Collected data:

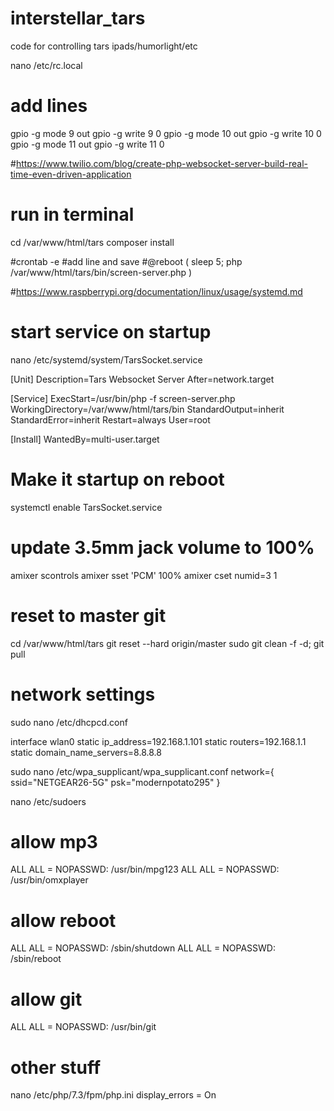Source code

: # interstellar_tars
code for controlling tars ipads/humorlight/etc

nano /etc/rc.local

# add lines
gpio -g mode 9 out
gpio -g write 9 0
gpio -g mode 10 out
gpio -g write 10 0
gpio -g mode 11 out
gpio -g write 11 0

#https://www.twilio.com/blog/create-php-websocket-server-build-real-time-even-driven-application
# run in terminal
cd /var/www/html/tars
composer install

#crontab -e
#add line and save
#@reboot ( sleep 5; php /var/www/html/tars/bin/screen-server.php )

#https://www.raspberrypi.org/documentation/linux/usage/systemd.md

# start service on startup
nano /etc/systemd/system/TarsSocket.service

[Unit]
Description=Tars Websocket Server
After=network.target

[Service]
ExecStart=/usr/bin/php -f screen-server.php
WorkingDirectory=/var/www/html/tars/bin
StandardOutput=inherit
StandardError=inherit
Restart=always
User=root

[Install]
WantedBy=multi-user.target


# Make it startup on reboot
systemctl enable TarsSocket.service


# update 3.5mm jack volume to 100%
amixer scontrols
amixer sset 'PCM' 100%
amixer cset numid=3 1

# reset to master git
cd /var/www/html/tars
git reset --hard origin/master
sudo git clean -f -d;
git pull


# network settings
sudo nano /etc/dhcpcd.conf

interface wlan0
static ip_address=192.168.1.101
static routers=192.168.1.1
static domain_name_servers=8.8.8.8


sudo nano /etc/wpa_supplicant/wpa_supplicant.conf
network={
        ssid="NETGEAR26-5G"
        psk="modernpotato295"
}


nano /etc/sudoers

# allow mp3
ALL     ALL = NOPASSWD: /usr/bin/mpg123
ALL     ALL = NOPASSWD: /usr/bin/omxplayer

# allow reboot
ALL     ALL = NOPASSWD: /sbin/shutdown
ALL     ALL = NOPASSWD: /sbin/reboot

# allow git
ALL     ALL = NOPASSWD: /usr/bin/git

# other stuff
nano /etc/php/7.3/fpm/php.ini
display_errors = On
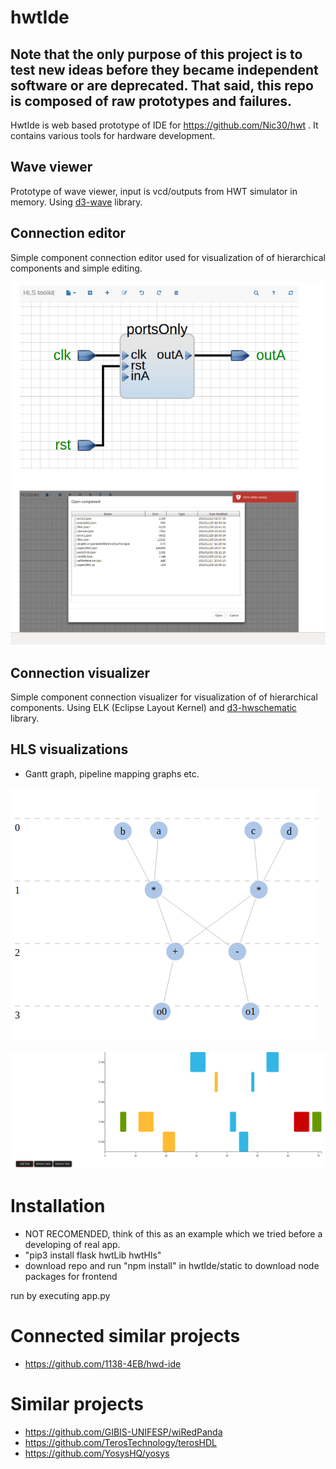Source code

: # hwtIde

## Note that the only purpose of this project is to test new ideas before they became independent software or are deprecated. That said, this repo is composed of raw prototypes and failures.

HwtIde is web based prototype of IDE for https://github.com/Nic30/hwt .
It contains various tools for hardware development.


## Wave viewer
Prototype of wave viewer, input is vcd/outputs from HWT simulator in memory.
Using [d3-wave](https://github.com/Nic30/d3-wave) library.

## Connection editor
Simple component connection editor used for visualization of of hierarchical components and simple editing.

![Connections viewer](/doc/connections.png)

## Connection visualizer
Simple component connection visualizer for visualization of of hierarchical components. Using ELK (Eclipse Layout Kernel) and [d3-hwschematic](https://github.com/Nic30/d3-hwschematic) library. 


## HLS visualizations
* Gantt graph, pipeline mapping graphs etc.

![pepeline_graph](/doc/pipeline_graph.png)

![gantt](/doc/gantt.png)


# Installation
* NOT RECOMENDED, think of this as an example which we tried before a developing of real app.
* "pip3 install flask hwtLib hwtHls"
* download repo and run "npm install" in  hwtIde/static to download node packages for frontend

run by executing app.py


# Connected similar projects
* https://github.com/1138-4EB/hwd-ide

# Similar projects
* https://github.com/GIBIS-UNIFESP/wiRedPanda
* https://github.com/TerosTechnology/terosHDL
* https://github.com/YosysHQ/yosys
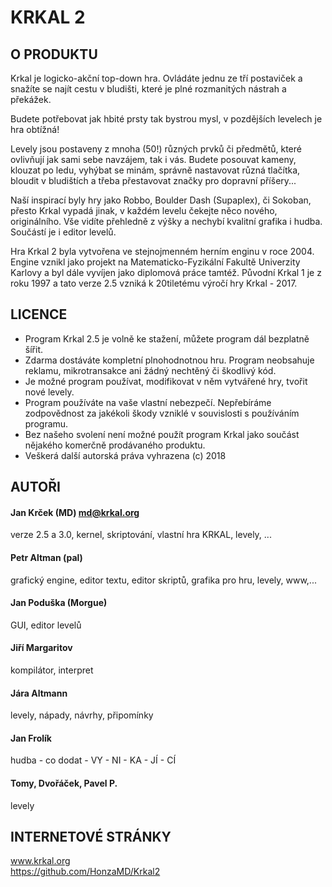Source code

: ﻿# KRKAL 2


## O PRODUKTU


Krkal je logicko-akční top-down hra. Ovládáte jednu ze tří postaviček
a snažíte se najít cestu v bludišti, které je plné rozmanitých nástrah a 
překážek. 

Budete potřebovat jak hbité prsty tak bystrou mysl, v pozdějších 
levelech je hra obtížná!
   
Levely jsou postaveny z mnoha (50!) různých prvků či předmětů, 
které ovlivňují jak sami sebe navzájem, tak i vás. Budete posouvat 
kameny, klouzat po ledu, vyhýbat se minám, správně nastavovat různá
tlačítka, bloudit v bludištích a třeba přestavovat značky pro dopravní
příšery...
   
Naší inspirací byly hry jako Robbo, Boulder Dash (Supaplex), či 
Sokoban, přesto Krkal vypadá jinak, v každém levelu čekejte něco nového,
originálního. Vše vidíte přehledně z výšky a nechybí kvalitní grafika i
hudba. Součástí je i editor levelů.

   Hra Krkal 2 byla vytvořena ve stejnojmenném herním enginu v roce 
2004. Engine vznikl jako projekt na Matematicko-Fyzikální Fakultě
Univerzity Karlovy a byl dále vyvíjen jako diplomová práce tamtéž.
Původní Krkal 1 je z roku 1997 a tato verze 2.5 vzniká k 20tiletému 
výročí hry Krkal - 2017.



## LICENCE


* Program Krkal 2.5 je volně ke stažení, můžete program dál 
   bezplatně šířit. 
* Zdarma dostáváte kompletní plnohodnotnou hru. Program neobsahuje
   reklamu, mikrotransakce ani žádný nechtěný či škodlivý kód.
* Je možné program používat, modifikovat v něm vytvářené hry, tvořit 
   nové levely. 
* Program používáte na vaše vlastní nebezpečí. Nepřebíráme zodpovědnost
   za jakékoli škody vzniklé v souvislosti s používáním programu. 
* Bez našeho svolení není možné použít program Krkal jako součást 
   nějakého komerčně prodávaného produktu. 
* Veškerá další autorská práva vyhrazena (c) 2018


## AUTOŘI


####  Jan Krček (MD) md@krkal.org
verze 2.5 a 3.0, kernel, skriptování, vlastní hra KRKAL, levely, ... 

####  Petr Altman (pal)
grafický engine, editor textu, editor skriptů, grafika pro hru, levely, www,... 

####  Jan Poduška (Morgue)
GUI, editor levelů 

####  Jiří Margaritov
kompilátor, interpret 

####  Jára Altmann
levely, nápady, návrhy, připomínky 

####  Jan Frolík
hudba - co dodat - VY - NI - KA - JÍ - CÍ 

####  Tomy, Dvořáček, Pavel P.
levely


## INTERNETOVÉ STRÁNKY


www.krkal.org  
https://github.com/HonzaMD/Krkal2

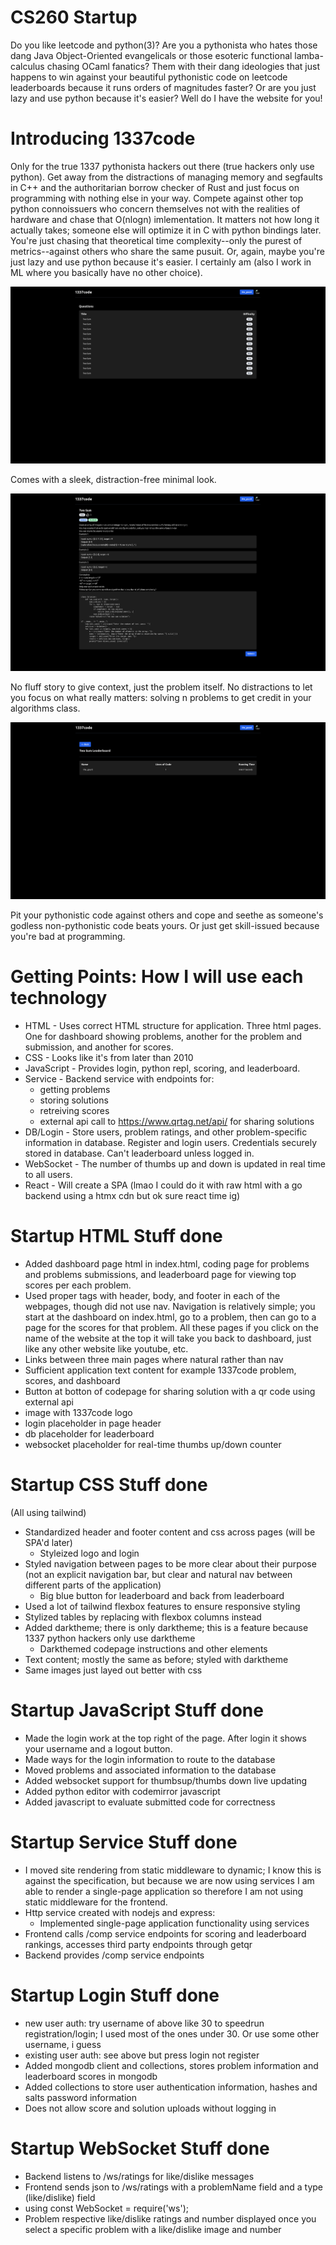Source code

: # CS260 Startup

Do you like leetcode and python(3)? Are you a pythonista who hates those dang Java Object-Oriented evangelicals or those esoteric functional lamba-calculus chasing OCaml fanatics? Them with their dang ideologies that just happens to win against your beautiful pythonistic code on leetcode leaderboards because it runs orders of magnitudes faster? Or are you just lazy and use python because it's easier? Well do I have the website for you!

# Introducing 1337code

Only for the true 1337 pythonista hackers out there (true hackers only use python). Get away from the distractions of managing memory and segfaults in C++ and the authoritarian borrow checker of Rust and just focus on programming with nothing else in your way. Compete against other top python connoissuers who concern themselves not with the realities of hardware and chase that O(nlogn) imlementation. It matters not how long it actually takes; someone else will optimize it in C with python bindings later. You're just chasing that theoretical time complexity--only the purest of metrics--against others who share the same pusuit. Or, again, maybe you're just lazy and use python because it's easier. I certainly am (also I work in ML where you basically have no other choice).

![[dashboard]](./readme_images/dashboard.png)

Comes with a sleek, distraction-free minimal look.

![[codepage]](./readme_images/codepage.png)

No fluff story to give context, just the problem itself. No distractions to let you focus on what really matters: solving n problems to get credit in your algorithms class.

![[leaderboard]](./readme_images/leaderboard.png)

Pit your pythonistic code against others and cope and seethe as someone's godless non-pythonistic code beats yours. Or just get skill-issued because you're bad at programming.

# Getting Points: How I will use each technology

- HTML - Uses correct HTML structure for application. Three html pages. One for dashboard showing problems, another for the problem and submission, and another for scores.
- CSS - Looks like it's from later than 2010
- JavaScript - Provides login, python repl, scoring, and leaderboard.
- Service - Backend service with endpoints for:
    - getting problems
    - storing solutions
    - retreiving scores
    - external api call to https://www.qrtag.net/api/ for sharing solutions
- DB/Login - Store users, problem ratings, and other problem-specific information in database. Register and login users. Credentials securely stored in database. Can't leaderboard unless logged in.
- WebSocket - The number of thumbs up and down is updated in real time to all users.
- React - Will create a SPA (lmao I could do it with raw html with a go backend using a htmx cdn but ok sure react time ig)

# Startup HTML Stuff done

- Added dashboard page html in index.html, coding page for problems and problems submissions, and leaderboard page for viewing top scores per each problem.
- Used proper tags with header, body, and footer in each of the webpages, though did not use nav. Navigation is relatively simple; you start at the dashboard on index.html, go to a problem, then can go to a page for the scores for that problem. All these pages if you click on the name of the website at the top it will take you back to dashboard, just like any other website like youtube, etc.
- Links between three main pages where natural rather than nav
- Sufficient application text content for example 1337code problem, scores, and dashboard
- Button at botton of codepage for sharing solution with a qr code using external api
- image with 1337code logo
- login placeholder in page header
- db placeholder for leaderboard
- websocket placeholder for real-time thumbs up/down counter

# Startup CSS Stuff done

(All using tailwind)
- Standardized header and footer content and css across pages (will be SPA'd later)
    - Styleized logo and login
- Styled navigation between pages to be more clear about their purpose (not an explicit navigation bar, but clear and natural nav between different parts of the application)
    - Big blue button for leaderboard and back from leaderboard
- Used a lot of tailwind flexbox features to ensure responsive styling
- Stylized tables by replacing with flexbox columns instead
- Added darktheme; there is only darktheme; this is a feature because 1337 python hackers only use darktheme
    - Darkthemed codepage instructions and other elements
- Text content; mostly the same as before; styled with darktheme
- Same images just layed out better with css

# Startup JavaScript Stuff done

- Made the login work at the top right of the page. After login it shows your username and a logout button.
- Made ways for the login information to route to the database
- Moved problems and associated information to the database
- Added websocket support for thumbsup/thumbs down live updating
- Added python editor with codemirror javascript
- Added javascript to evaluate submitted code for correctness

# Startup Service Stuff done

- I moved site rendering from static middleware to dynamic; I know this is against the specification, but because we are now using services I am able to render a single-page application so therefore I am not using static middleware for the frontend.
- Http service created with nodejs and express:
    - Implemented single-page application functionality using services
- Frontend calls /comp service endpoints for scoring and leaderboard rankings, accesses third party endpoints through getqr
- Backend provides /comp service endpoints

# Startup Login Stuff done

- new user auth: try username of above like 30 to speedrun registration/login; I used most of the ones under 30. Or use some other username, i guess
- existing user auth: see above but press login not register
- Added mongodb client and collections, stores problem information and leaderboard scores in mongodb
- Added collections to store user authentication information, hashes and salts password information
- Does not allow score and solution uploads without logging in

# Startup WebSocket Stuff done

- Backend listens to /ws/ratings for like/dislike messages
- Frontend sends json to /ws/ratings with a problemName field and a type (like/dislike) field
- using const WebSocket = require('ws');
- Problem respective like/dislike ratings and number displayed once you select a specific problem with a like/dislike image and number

==

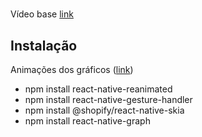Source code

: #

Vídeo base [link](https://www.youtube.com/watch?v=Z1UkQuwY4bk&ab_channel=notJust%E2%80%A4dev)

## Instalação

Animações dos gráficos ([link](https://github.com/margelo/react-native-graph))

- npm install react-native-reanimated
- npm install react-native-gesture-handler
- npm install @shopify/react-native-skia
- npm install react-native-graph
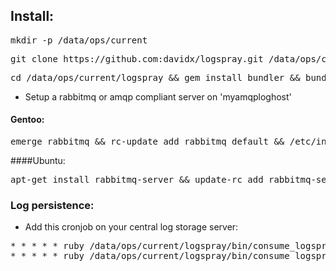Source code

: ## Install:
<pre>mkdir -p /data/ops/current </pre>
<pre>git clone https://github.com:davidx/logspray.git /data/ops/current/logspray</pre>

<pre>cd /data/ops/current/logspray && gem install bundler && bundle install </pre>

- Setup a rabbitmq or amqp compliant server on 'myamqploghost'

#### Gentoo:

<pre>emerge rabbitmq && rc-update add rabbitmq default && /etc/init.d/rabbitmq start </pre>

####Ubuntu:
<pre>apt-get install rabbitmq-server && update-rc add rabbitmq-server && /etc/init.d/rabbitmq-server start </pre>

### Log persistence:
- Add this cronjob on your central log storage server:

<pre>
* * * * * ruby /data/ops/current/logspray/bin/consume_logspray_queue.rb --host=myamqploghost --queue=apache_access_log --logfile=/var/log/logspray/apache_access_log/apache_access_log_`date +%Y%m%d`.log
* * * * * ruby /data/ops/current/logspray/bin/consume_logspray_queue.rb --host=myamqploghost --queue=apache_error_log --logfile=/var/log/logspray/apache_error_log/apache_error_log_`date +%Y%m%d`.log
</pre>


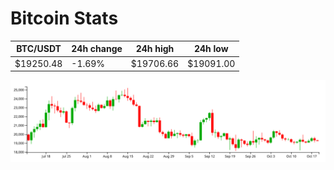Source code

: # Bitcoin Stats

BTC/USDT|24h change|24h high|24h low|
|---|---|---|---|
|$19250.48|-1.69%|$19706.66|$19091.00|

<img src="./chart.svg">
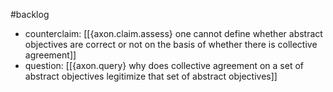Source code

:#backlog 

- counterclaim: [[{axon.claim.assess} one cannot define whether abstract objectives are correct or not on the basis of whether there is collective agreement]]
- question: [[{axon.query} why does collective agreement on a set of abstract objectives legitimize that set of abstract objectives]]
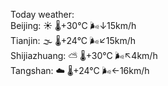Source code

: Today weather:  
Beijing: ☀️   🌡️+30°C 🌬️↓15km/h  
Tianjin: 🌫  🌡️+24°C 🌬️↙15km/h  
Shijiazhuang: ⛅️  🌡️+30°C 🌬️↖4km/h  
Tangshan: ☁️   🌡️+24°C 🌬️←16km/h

**EXERCISE DETAILS:** Which lines of the data above contain the string "NOPASSWD"? Copy each of them.

**COMPLETED EXERCISE:**
ALL     ALL = NOPASSWD: /usr/bin/mpg123
ALL     ALL = NOPASSWD: /usr/bin/omxplayer
ALL     ALL = NOPASSWD: /sbin/shutdown
ALL     ALL = NOPASSWD: /sbin/reboot
ALL     ALL = NOPASSWD: /usr/bin/git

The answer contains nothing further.